Will road to gas tax increase be smooth?

Gov. Kay Ivey is pulling out all the stops to see her signature legislation, an increase in the state’s gas tax for the first time since 1992, is passed. Moments after delivering her State of the State address at the State Capitol on Tuesday night, Ivey called the Alabama Legislature into special session solely to […]

Gov. Kay Ivey is pulling out all the stops to see her signature legislation, an increase in the state’s gas tax for the first time since 1992, is passed.

Moments after delivering her State of the State address at the State Capitol on Tuesday night, Ivey called the Alabama Legislature into special session solely to consider her proposal to raise the gas tax 10 cents a gallon over three years, which would generate an estimated $320 million yearly for road and bridge upgrades when it is fully phased in.
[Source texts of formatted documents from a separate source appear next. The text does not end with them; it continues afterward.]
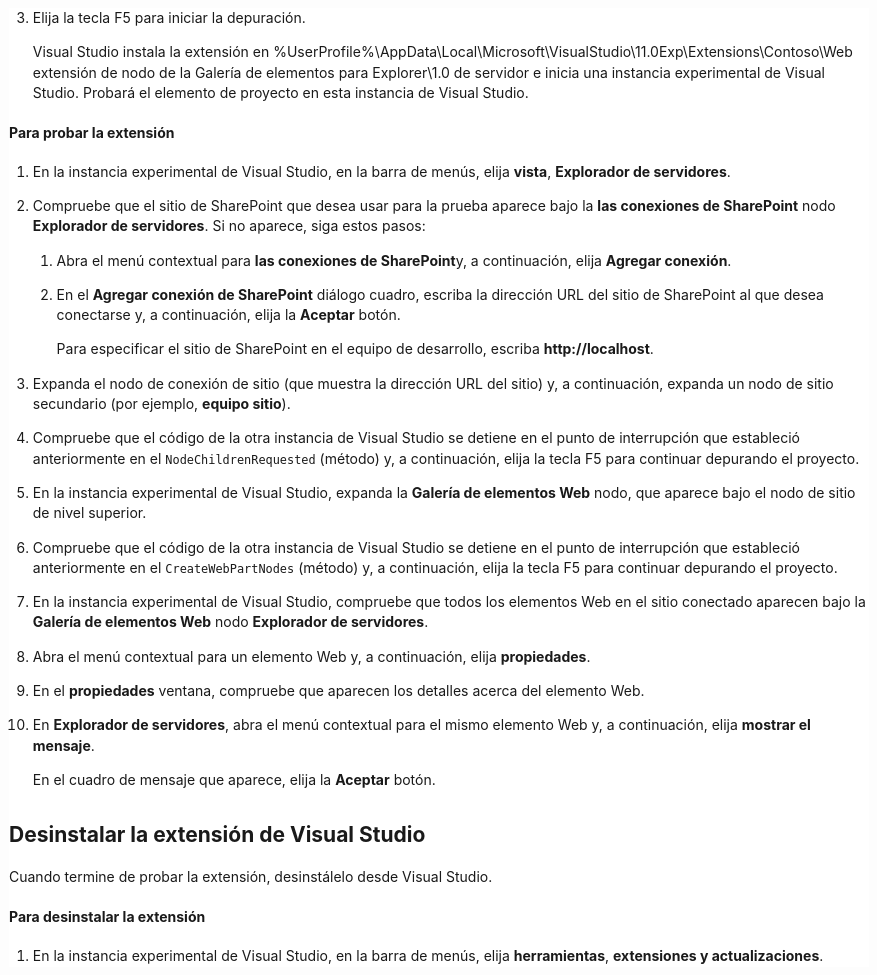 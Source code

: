 3.  Elija la tecla F5 para iniciar la depuración.  
  
     Visual Studio instala la extensión en %UserProfile%\AppData\Local\Microsoft\VisualStudio\11.0Exp\Extensions\Contoso\Web extensión de nodo de la Galería de elementos para Explorer\1.0 de servidor e inicia una instancia experimental de Visual Studio. Probará el elemento de proyecto en esta instancia de Visual Studio.  
  
#### <a name="to-test-the-extension"></a>Para probar la extensión  
  
1.  En la instancia experimental de Visual Studio, en la barra de menús, elija **vista**, **Explorador de servidores**.  
  
2.  Compruebe que el sitio de SharePoint que desea usar para la prueba aparece bajo la **las conexiones de SharePoint** nodo **Explorador de servidores**. Si no aparece, siga estos pasos:  
  
    1.  Abra el menú contextual para **las conexiones de SharePoint**y, a continuación, elija **Agregar conexión**.  
  
    2.  En el **Agregar conexión de SharePoint** diálogo cuadro, escriba la dirección URL del sitio de SharePoint al que desea conectarse y, a continuación, elija la **Aceptar** botón.  
  
         Para especificar el sitio de SharePoint en el equipo de desarrollo, escriba **http://localhost**.  
  
3.  Expanda el nodo de conexión de sitio (que muestra la dirección URL del sitio) y, a continuación, expanda un nodo de sitio secundario (por ejemplo, **equipo sitio**).  
  
4.  Compruebe que el código de la otra instancia de Visual Studio se detiene en el punto de interrupción que estableció anteriormente en el `NodeChildrenRequested` (método) y, a continuación, elija la tecla F5 para continuar depurando el proyecto.  
  
5.  En la instancia experimental de Visual Studio, expanda la **Galería de elementos Web** nodo, que aparece bajo el nodo de sitio de nivel superior.  
  
6.  Compruebe que el código de la otra instancia de Visual Studio se detiene en el punto de interrupción que estableció anteriormente en el `CreateWebPartNodes` (método) y, a continuación, elija la tecla F5 para continuar depurando el proyecto.  
  
7.  En la instancia experimental de Visual Studio, compruebe que todos los elementos Web en el sitio conectado aparecen bajo la **Galería de elementos Web** nodo **Explorador de servidores**.  
  
8.  Abra el menú contextual para un elemento Web y, a continuación, elija **propiedades**.  
  
9. En el **propiedades** ventana, compruebe que aparecen los detalles acerca del elemento Web.  
  
10. En **Explorador de servidores**, abra el menú contextual para el mismo elemento Web y, a continuación, elija **mostrar el mensaje**.  
  
     En el cuadro de mensaje que aparece, elija la **Aceptar** botón.  
  
## <a name="uninstalling-the-extension-from-visual-studio"></a>Desinstalar la extensión de Visual Studio  
 Cuando termine de probar la extensión, desinstálelo desde Visual Studio.  
  
#### <a name="to-uninstall-the-extension"></a>Para desinstalar la extensión  
  
1.  En la instancia experimental de Visual Studio, en la barra de menús, elija **herramientas**, **extensiones y actualizaciones**.  
   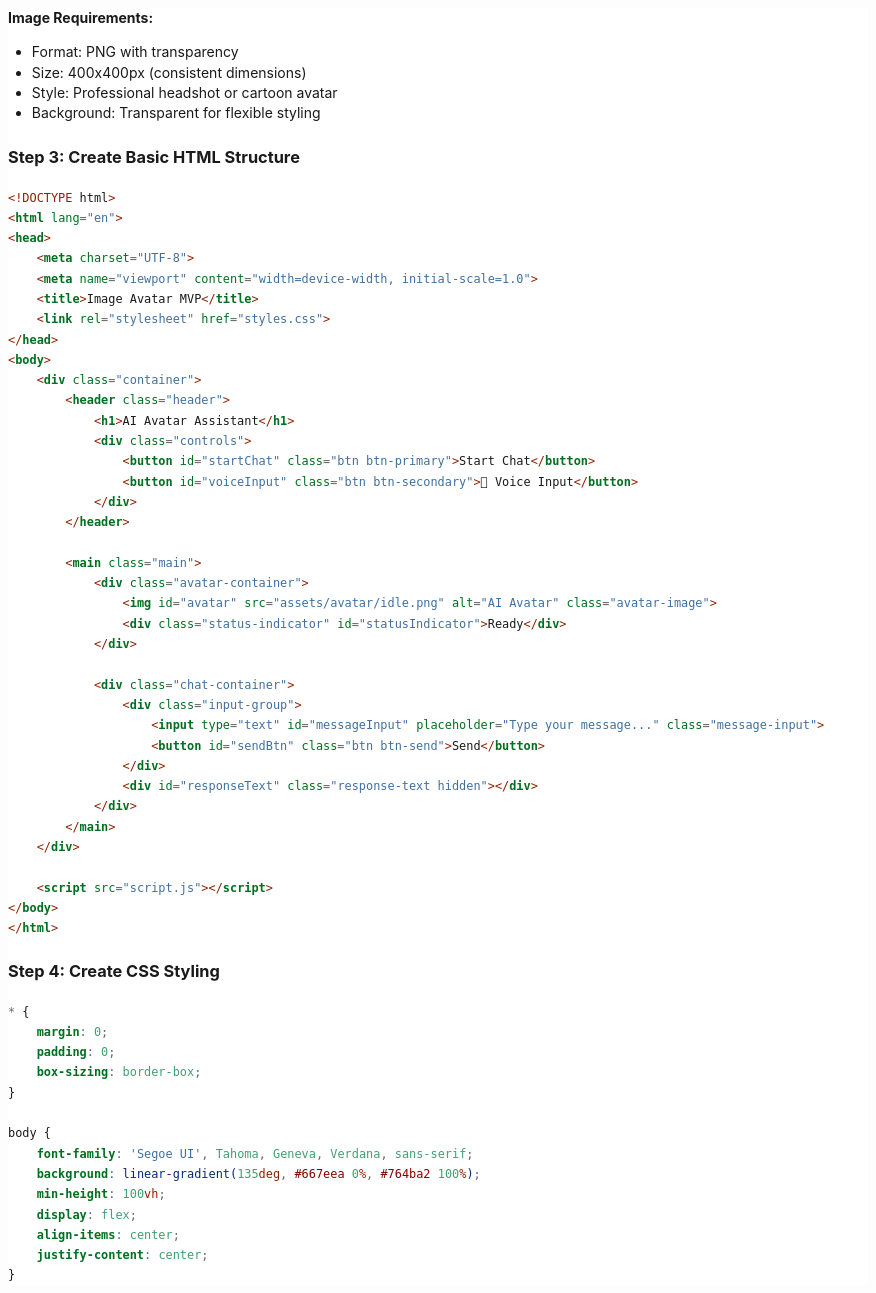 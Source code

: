 **Image Requirements:**
- Format: PNG with transparency
- Size: 400x400px (consistent dimensions)
- Style: Professional headshot or cartoon avatar
- Background: Transparent for flexible styling

### Step 3: Create Basic HTML Structure
```html
<!DOCTYPE html>
<html lang="en">
<head>
    <meta charset="UTF-8">
    <meta name="viewport" content="width=device-width, initial-scale=1.0">
    <title>Image Avatar MVP</title>
    <link rel="stylesheet" href="styles.css">
</head>
<body>
    <div class="container">
        <header class="header">
            <h1>AI Avatar Assistant</h1>
            <div class="controls">
                <button id="startChat" class="btn btn-primary">Start Chat</button>
                <button id="voiceInput" class="btn btn-secondary">🎤 Voice Input</button>
            </div>
        </header>

        <main class="main">
            <div class="avatar-container">
                <img id="avatar" src="assets/avatar/idle.png" alt="AI Avatar" class="avatar-image">
                <div class="status-indicator" id="statusIndicator">Ready</div>
            </div>
            
            <div class="chat-container">
                <div class="input-group">
                    <input type="text" id="messageInput" placeholder="Type your message..." class="message-input">
                    <button id="sendBtn" class="btn btn-send">Send</button>
                </div>
                <div id="responseText" class="response-text hidden"></div>
            </div>
        </main>
    </div>

    <script src="script.js"></script>
</body>
</html>
```

### Step 4: Create CSS Styling
```css
* {
    margin: 0;
    padding: 0;
    box-sizing: border-box;
}

body {
    font-family: 'Segoe UI', Tahoma, Geneva, Verdana, sans-serif;
    background: linear-gradient(135deg, #667eea 0%, #764ba2 100%);
    min-height: 100vh;
    display: flex;
    align-items: center;
    justify-content: center;
}
```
The bill will be easier to pass in a special session as it requires only a majority vote. Had the legislature taken it up in the regular session, it would have taken a three-fifths vote to pass since it is connected to the budget.

Ivey, one of the nation’s most popular governors according to polling from Morning Consult’s Governor Approval Rankings, feels so strongly about the gas tax and raising revenue to fix the state’s embarrassingly bad roads and bridges she is willing to spend a lot of political capital in a state full of people who distrust government and abhor taxes. She assertively promised taxpayers the money will be closely scrutinized and well spent.

The governor noted lawmakers seem ripe, even enthusiastic, to make some bold moves for a change. Revenue is up due to improved money management and there are 27 new faces in the legislature this year who may not see fit to cling to the old ways of just getting by with patching roads and propping up bridges.

Ivey summed up the state’s woeful infrastructure with a memorable line from her speech.

Noting Alabama’s county governments are resurfacing their roads on a 56-year cycle and replacing bridges on a 186-year schedule, Ivey deadpanned: “Folks, that’s almost as long as Alabama has been a state.”

It’s time for Alabama’s infrastructure to come into the 21st century. To fail will harm the state’s future economic development.